Partior’s blockchain governance explored. Roadmap includes CBDC – Ledger Insights – enterprise blockchain

Following today’s launch of Partior in Singapore, the blockchain-based interbank payment network founded by JP Morgan, DBS Bank and Temasek, we spoke to Jason Thompson, Partior’s CEO, about the startup’s roadmap and governance.

Initial roadmap

Less than a month into his role, Thompson’s focus is on what Partior can do in the next year. To that end, the current priority is in three areas. Firstly to enable the top 15 currencies, beyond the Singapore Dollar and U.S. Dolar currently live. Next is to onboard more settlement banks and their participating banks. Bahrain’s ABC Bank was mentioned during the launch. Additionally, there’s a need to get service providers operational to enable the ecosystem.

The Euro and Sterling are next in terms of currencies, potentially with the Yen and Renminbi to follow.

We asked about handling foreign exchange and liquidity and Thompson clarified that’s not Partior’s role. “We’re an infrastructure and technology provider,” said Thompson. “The licensed aspect of the transactions still continue to sit with the banks.”

In the early days, the applications that will be addressed include wholesale payments, intraday FX and Payment versus Payment (PvP or atomic foreign exchange). “In the intraday FX and PvP space, we will very much need to partner,” said Thompson.

There will be two types of applications. Some will benefit the entire network, whereas others will be confidential projects for specific partners.

Longer term, Partior aims to participate where there’s a value exchange between participants. ‘Value exchange’ is a pretty broad term when talking about blockchain and tokenization. For now, the focus is on money, including “programmable money through central bank digital currency (CBDC)”.

As an aside, a previous cross border wholesale CBDC trial between the Monetary Authority of Singapore (MAS) and the Banque de France used JP Morgan’s Onyx solution. More recently, MAS has been working with multiple central banks on its M-CBDC solution Project Dunbar which it said would use multiple blockchain technologies.

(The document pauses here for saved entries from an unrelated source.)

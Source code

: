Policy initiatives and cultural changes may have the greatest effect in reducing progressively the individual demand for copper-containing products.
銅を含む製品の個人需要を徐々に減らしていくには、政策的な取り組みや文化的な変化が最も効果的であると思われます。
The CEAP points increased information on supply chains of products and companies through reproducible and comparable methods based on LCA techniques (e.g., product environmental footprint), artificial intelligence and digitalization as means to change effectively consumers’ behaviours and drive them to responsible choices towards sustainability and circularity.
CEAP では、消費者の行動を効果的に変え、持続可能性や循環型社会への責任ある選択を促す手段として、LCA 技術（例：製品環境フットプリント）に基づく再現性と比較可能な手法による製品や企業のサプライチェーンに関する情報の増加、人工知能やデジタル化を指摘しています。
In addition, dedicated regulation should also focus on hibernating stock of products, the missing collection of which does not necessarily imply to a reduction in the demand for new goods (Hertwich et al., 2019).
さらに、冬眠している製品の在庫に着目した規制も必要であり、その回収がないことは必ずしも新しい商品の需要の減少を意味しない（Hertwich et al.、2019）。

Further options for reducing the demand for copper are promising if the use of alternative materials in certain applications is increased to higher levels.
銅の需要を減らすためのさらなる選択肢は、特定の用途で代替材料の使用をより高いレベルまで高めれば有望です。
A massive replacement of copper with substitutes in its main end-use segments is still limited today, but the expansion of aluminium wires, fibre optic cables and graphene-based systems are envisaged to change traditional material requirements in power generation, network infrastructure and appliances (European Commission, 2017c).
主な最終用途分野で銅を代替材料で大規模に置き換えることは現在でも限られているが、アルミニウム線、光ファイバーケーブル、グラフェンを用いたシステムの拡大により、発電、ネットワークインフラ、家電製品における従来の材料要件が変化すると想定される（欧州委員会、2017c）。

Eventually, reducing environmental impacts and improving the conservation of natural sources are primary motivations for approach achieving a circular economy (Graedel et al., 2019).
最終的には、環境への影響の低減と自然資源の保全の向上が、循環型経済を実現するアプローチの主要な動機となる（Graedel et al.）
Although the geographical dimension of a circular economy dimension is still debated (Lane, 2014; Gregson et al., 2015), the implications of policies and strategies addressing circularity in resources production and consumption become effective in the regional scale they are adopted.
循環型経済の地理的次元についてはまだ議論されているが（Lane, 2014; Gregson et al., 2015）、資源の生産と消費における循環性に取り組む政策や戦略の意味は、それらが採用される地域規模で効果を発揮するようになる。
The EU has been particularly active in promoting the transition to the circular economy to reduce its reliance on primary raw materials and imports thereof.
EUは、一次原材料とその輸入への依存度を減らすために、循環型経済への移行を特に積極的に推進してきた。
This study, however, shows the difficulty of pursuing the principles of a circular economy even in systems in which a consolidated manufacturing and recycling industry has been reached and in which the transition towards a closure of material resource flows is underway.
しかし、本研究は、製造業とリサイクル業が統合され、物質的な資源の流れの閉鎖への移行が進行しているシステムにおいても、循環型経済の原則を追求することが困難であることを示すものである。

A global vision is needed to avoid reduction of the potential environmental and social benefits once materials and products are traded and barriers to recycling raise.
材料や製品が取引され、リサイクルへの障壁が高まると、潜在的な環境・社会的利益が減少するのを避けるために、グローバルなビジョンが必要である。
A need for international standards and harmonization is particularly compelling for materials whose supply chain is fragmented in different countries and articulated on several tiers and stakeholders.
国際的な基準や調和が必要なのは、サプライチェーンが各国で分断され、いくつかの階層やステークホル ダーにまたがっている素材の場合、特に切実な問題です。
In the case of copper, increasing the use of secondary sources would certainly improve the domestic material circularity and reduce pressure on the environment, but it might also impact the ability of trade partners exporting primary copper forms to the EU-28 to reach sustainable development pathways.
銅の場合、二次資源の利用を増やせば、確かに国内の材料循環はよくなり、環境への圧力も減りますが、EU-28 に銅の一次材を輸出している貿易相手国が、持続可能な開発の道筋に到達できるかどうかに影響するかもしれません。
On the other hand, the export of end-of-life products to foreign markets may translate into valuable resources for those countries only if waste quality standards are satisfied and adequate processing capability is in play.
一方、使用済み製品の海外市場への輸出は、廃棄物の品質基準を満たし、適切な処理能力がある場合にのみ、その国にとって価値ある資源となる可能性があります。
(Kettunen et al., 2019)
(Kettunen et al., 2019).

Back to Partior, in the three to five-year timeframe, its focus on money may expand to tokenization more broadly. So potentially, that could include the exchange of other tokenized assets, be it debt, equity or something else.

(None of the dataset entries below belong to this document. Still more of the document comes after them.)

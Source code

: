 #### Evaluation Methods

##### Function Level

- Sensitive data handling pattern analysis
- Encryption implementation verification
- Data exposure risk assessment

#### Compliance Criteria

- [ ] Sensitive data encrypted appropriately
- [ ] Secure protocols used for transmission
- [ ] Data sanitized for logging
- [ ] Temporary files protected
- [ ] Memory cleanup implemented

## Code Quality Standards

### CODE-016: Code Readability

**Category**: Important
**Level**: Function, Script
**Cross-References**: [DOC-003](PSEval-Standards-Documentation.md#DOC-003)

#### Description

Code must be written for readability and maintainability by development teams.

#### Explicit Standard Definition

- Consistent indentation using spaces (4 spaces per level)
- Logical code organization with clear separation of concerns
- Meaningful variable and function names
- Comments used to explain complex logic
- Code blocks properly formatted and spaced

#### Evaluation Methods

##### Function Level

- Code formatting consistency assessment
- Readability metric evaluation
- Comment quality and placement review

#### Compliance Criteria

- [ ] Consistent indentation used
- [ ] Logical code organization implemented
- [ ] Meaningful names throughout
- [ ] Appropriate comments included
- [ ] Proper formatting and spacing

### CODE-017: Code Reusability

Turning to governance, one of the general criticisms of enterprise blockchains is their permissioned nature can restrict participation. Sometimes there are concerns – often unfounded – that a network could bias towards a founder.

Governance

Thompson stated that Partior is independent of its founders, which you’d expect him to say. However, one of his comments was particularly persuasive because of incentive alignment. Partior has pretty grand ambitions to be a major settlement platform globally. “We do not want to become polarised,” said Thompson. “If we become polarised, we’ll become boutique. And that’s not the aim.”

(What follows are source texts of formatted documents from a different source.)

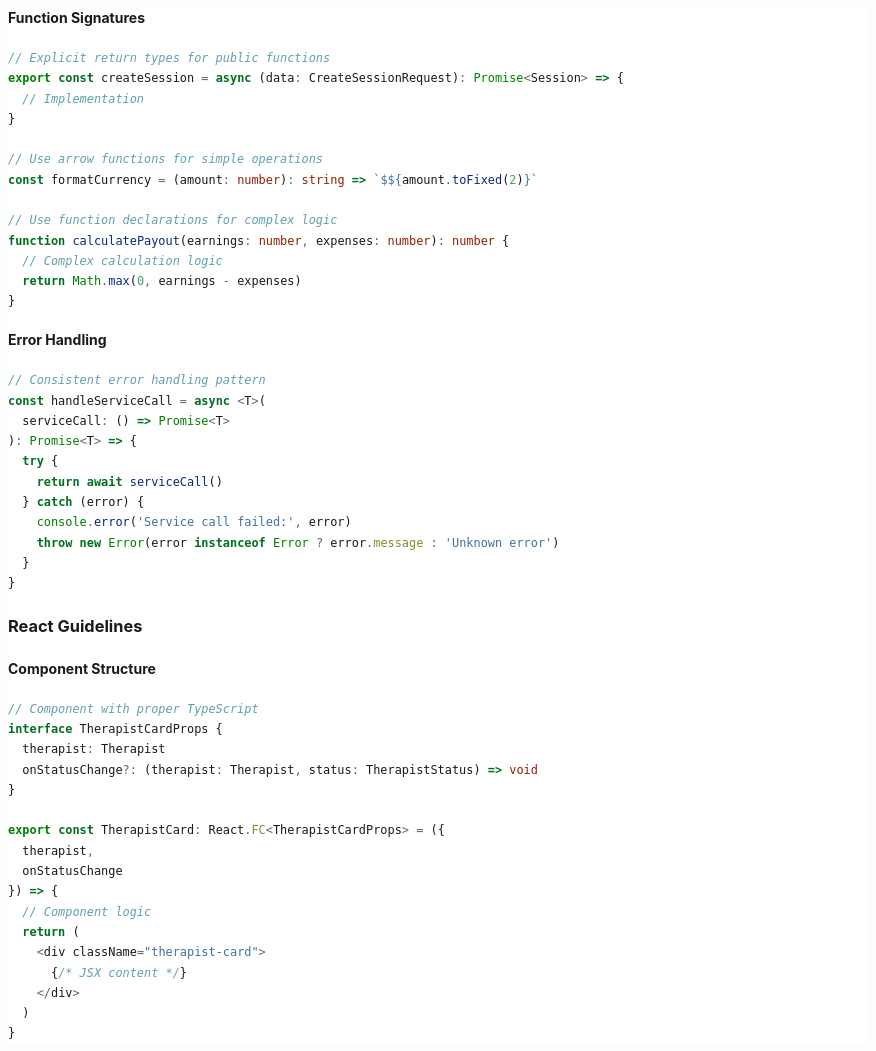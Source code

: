 #### Function Signatures
```typescript
// Explicit return types for public functions
export const createSession = async (data: CreateSessionRequest): Promise<Session> => {
  // Implementation
}

// Use arrow functions for simple operations
const formatCurrency = (amount: number): string => `$${amount.toFixed(2)}`

// Use function declarations for complex logic
function calculatePayout(earnings: number, expenses: number): number {
  // Complex calculation logic
  return Math.max(0, earnings - expenses)
}
```

#### Error Handling
```typescript
// Consistent error handling pattern
const handleServiceCall = async <T>(
  serviceCall: () => Promise<T>
): Promise<T> => {
  try {
    return await serviceCall()
  } catch (error) {
    console.error('Service call failed:', error)
    throw new Error(error instanceof Error ? error.message : 'Unknown error')
  }
}
```

### React Guidelines

#### Component Structure
```typescript
// Component with proper TypeScript
interface TherapistCardProps {
  therapist: Therapist
  onStatusChange?: (therapist: Therapist, status: TherapistStatus) => void
}

export const TherapistCard: React.FC<TherapistCardProps> = ({
  therapist,
  onStatusChange
}) => {
  // Component logic
  return (
    <div className="therapist-card">
      {/* JSX content */}
    </div>
  )
}
```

To make that happen, there are four sets of governance groups

  • The company’s board
  • The Partior Product & Strategy Group
  • The Network Partner Group
  • The Tech Evangelist Group

The board is currently primarily represented by the founders and management, but there are plans to expand. The Product and Strategy Group will canvas partners, but the decision making is internal. “We need to own that,” said Thompson. “If we outsource our strategy and our product, it’s going to be very difficult for us to navigate.”

Perhaps the most interesting is the Network Partner Group, where the aim is to have a Chair independent of the founders. This group will determine network governance, rules, and how people join.

“For me, it is very important that nobody is isolated from joining,” said Thompson. “And once they’re participating on the network, there is equality.”

The final group will also be independently chaired and aims to bring together industry participants to tackle technical innovation challenges.

One of the themes that came through repeatedly was the need for independence and interoperability. “There is no polarisation to our founders. This is a management team looking at what’s right for Partior. Not JP Morgan, DBS, Temasek, but Partior,” said Thompson. “And they’re very clear for me that that’s the way I should be operating.”